At this time, the build script locates a dynamically-linked FFmpeg using only one way. Probing using pkg-config or vcpkg is not currently supported.

To dynamically link with FFmpeg, the following environment variables must be set:

  • FFMPEG_DLL_PATH
  • FFMPEG_INCLUDE_DIR or FFMPEG_BINDING_PATH

At this time, more advanced search methods such as those used for static linking are not supported.

Environment variables

Several aspects of the build are controlled by environment variables:

Variable Purpose
FFMPEG_BINDING_PATH Path to a pre-built binding.rs file so as to avoid repeatedly regenerating the same binding file. Include files will be ignored in this case; the variable takes precedence over FFMPEG_INCLUDE_DIR or any include files discovered using pkg-config. It can be copied from the OUT_DIR of a previous build that generated the bindings.
FFMPEG_DLL_PATH Path to the FFmpeg dynamically linked library file. The lib file is expected to be alongside it.
FFMPEG_INCLUDE_DIR Path to directory containing FFmpeg include files. Bindings will be generated using bindgen.
FFMPEG_LIBS_DIR Path to directory containing FFmpeg library files.
FFMPEG_PKG_CONFIG_PATH Path to directory containing .pc files to probe with pkg-config.
PKG_CONFIG Path to pkg-config executable file, if pkg-config is not in your PATH. The pkgconf tool can also be used.

Features

This crate has several features which can be configured:

Feature Purpose
ffmpeg5 Compile with support for FFmpeg 5.*
ffmpeg6 Compile with support for FFmpeg 6.*
ffmpeg7 Compile with support for FFmpeg 7.*
link_system_ffmpeg Enable probing for FFmpeg installed by your system package manager using pkg-config.
link_vcpkg_ffmpeg Enable probing for FFmpeg using the vcpkg crate.
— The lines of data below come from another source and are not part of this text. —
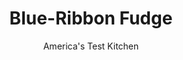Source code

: ---
layout: ../../layouts/MarkdownPostLayout.astro
title: Blue-Ribbon Fudge
author: America's Test Kitchen
pubDate: 2023-03-15
description: "For a smooth creamy texture every time, we rely on evaporated milk and Marshmallow Fluff."
image_url: https://res.cloudinary.com/hksqkdlah/image/upload/ar_1:1,c_fill,dpr_2.0,f_auto,fl_lossy.progressive.strip_profile,g_faces:auto,q_auto:low,w_344/4331_boatk08-sfs-4c-chocolatefudge-26-319723
tags: ["Desserts or Baked Goods","Candy"]
calories: 9381
protein: 
carbohydrates: 11
fats: 
fiber: 
ingredients: ["4 cups (28 ounces), sugar","1 , (12-ounce) can evaporated milk","16 tablespoons, unsalted butter (2 sticks)","2 cups, walnuts or pecans, toasted and chopped coarse","1 , (8-ounce) jar Marshmallow Fluff","2 teaspoons, vanilla extract","12 ounces, bittersweet chocolate, chopped","8 ounces, unsweetened chocolate, chopped"]
serves: 117
time: ""
instructions: ["Line 13 by 9-inch baking dish with two pieces of foil, placed perpendicular to each other; let edges of foil overhang pan.","Bring sugar, evaporated milk, and butter to boil in large, heavy-bottomed Dutch oven over medium-high heat, stirring constantly. Reduce to simmer and cook, stirring constantly, until mixture is light tan in color and registers 234 degrees on instant-read or candy thermometer, 7 to 12 minutes.","Take pan off heat; stir in walnuts, Marshmallow Fluff, and vanilla until uniformly combined. Let mixture cool to 200 degrees, about 7 minutes.","Stir in chocolates until smooth. Pour mixture into prepared pan and refrigerate, uncovered, until firm, about 4 hours. Using foil overhang, remove fudge from pan and cut into squares. (Fudge can be refrigerated in airtight container for up to 1 month.)"]
nutrition: ["38 mg Potassium","19 mg Phosphorus","11 mg Calcium","11 mg Magnesium","5 mg Sodium","3 g Fat","1 g Monounsaturated","5 mg Cholesterol","2 g Saturated","1 µg Folate (food)","9 g Sugars","11 g Carbs","1 µg Folate equivalent (total)","15 µg Vitamin A","80 kcal Energy","9 g Sugars, added","9381 calories"]
notes: "Stir the fudge constantly to prevent scorching. This fudge can be made in either a glass or metal baking dish."
---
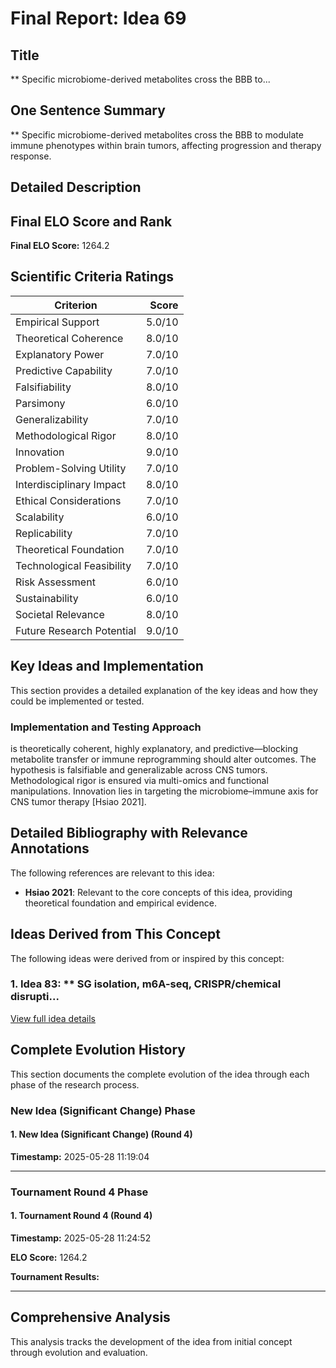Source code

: # Final Report: Idea 69

## Title

** Specific microbiome-derived metabolites cross the BBB to...

## One Sentence Summary

** Specific microbiome-derived metabolites cross the BBB to modulate immune phenotypes within brain tumors, affecting progression and therapy response.

## Detailed Description




## Final ELO Score and Rank

**Final ELO Score:** 1264.2

## Scientific Criteria Ratings

| Criterion | Score |
|---|---:|
| Empirical Support | 5.0/10 |
| Theoretical Coherence | 8.0/10 |
| Explanatory Power | 7.0/10 |
| Predictive Capability | 7.0/10 |
| Falsifiability | 8.0/10 |
| Parsimony | 6.0/10 |
| Generalizability | 7.0/10 |
| Methodological Rigor | 8.0/10 |
| Innovation | 9.0/10 |
| Problem-Solving Utility | 7.0/10 |
| Interdisciplinary Impact | 8.0/10 |
| Ethical Considerations | 7.0/10 |
| Scalability | 6.0/10 |
| Replicability | 7.0/10 |
| Theoretical Foundation | 7.0/10 |
| Technological Feasibility | 7.0/10 |
| Risk Assessment | 6.0/10 |
| Sustainability | 6.0/10 |
| Societal Relevance | 8.0/10 |
| Future Research Potential | 9.0/10 |

## Key Ideas and Implementation

This section provides a detailed explanation of the key ideas and how they could be implemented or tested.

### Implementation and Testing Approach

is theoretically coherent, highly explanatory, and predictive—blocking metabolite transfer or immune reprogramming should alter outcomes. The hypothesis is falsifiable and generalizable across CNS tumors. Methodological rigor is ensured via multi-omics and functional manipulations. Innovation lies in targeting the microbiome–immune axis for CNS tumor therapy [Hsiao 2021].


## Detailed Bibliography with Relevance Annotations

The following references are relevant to this idea:

- **Hsiao 2021**: Relevant to the core concepts of this idea, providing theoretical foundation and empirical evidence.

## Ideas Derived from This Concept

The following ideas were derived from or inspired by this concept:

### 1. Idea 83: ** SG isolation, m6A-seq, CRISPR/chemical disrupti...



[View full idea details](idea_83_final.md)

## Complete Evolution History

This section documents the complete evolution of the idea through each phase of the research process.

### New Idea (Significant Change) Phase

#### 1. New Idea (Significant Change) (Round 4)
**Timestamp:** 2025-05-28 11:19:04



---

### Tournament Round 4 Phase

#### 1. Tournament Round 4 (Round 4)
**Timestamp:** 2025-05-28 11:24:52

**ELO Score:** 1264.2

**Tournament Results:**



---

## Comprehensive Analysis

This analysis tracks the development of the idea from initial concept through evolution and evaluation.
None of the features are enabled by default. If no ffmpeg* feature is chosen, then support for FFmpeg 4.* will be compiled.

vcpkg triplets

The vcpkg triplet controls the CPU architecture, operating system, runtime library, etc. It is very important that you choose a triplet that is known to be compatible with your Rust toolchain targets and configuration in order to avoid undefined behavior.
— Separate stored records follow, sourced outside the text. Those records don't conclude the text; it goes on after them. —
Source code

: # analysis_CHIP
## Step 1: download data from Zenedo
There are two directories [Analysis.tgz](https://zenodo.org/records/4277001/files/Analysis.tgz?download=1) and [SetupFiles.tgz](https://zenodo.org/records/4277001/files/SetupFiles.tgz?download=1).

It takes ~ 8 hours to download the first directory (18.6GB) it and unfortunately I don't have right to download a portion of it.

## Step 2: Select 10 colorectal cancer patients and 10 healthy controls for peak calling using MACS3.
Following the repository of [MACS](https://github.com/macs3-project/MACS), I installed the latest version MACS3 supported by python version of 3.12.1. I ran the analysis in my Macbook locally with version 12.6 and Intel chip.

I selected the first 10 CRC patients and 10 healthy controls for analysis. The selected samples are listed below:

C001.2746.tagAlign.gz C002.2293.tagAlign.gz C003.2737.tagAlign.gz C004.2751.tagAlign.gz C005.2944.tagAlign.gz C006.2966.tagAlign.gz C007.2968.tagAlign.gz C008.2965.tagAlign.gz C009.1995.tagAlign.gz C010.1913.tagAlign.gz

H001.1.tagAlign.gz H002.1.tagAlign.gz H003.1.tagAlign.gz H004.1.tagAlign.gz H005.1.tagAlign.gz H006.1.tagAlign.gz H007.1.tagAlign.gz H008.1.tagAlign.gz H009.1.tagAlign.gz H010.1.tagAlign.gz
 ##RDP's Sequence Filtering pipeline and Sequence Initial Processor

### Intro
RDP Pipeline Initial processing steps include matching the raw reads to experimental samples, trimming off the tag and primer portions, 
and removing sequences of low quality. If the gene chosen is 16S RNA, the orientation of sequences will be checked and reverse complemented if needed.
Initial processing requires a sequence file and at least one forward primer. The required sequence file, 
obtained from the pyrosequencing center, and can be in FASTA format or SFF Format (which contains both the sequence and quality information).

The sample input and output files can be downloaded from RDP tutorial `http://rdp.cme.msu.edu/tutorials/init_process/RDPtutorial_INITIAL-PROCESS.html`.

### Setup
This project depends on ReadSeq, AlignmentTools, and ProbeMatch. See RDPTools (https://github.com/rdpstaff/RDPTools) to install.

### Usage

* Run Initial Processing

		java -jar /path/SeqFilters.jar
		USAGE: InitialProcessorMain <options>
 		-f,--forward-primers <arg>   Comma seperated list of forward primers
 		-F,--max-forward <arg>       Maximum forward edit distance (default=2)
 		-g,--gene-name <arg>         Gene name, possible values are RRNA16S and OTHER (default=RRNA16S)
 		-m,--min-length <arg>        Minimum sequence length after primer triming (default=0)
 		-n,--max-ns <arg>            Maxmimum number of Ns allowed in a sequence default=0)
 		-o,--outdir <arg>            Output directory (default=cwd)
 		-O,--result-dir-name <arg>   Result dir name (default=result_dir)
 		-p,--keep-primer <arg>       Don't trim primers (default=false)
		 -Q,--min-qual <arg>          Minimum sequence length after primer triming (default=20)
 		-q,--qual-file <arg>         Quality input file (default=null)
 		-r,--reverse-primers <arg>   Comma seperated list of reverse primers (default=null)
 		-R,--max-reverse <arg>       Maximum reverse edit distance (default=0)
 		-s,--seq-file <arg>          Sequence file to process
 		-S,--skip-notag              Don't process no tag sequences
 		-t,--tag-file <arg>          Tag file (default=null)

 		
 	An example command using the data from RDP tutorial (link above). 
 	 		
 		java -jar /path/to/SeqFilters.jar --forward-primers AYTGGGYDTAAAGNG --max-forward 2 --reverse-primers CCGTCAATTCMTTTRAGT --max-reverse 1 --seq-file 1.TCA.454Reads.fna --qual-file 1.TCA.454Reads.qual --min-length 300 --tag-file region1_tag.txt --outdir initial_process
This table provides a quick reference for what vcpkg triplet to choose:

Rust toolchain target FFmpeg linking CRT linking vcpkg triplet
x86_64-pc-windows-msvc Static Static x64-windows-static
x86_64-pc-windows-msvc Static Dynamic x64-windows-static-md
x86_64-pc-windows-msvc Dynamic Dynamic x64-windows
x86_64-unknown-linux-gnu Static Dynamic x64-linux
x86_64-unknown-linux-gnu Dynamic Dynamic x64-linux-dynamic
aarch64-apple-darwin Static Dynamic arm64-osx
aarch64-apple-darwin Dynamic Dynamic arm64-osx-dynamic
  • Rust toolchain target: View Rust toolchain targets using rustup target list.
  • CRT linking: The C runtime can be dynamically or statically linked to the code compiled by Rust. The crt-static target feature controls this; the default varies by target. On Windows, macOS, and Linux with glibc, dynamic linking is the Rust default.
  • vcpkg triplet: The vcpkg triplet that you should use for the given Rust target and CRT linking. Typically set using the --triplet parameter.

Attention

FFI is not that easy, especially when you are dealing with a big old C project. Don't get discouraged if you encounter some problems. The CI check already has some typical ffmpeg compilation and use cases for you to check. File an issue if you still have any problems.